*** Block opens ***
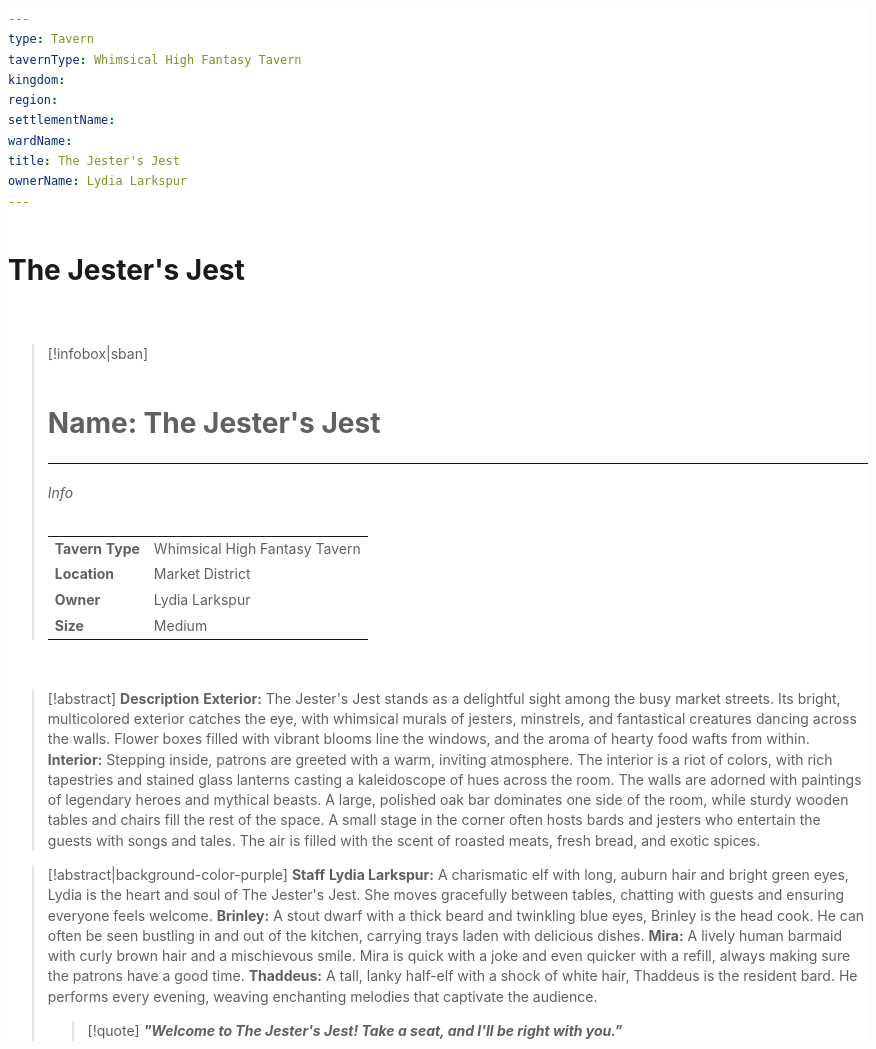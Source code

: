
 ```yaml
---
type: Tavern
tavernType: Whimsical High Fantasy Tavern
kingdom: 
region: 
settlementName: 
wardName: 
title: The Jester's Jest
ownerName: Lydia Larkspur
---
```


# **The Jester's Jest**

<br>

> [!infobox|sban]
> # Name: The Jester's Jest
> ---
>
> ###### Info
>  | | |
> |---|---|
> | **Tavern Type** | Whimsical High Fantasy Tavern |
> | **Location** | Market District |
> | **Owner** | Lydia Larkspur |
> | **Size** | Medium |

<br>

> [!abstract] **Description**
> **Exterior:** The Jester's Jest stands as a delightful sight among the busy market streets. Its bright, multicolored exterior catches the eye, with whimsical murals of jesters, minstrels, and fantastical creatures dancing across the walls. Flower boxes filled with vibrant blooms line the windows, and the aroma of hearty food wafts from within.
> **Interior:** Stepping inside, patrons are greeted with a warm, inviting atmosphere. The interior is a riot of colors, with rich tapestries and stained glass lanterns casting a kaleidoscope of hues across the room. The walls are adorned with paintings of legendary heroes and mythical beasts. A large, polished oak bar dominates one side of the room, while sturdy wooden tables and chairs fill the rest of the space. A small stage in the corner often hosts bards and jesters who entertain the guests with songs and tales. The air is filled with the scent of roasted meats, fresh bread, and exotic spices.

> [!abstract|background-color-purple]  **Staff**
> **Lydia Larkspur:** A charismatic elf with long, auburn hair and bright green eyes, Lydia is the heart and soul of The Jester's Jest. She moves gracefully between tables, chatting with guests and ensuring everyone feels welcome. 
> **Brinley:** A stout dwarf with a thick beard and twinkling blue eyes, Brinley is the head cook. He can often be seen bustling in and out of the kitchen, carrying trays laden with delicious dishes.
> **Mira:** A lively human barmaid with curly brown hair and a mischievous smile. Mira is quick with a joke and even quicker with a refill, always making sure the patrons have a good time.
> **Thaddeus:** A tall, lanky half-elf with a shock of white hair, Thaddeus is the resident bard. He performs every evening, weaving enchanting melodies that captivate the audience.
> > [!quote] ***"Welcome to The Jester's Jest! Take a seat, and I'll be right with you."***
*** Block closes ***
◆ What is required ◆
Where a line of the data contains "bright", copy that line.

◆ Response ◆
> **Exterior:** The Jester's Jest stands as a delightful sight among the busy market streets. Its bright, multicolored exterior catches the eye, with whimsical murals of jesters, minstrels, and fantastical creatures dancing across the walls. Flower boxes filled with vibrant blooms line the windows, and the aroma of hearty food wafts from within.
> **Lydia Larkspur:** A charismatic elf with long, auburn hair and bright green eyes, Lydia is the heart and soul of The Jester's Jest. She moves gracefully between tables, chatting with guests and ensuring everyone feels welcome. 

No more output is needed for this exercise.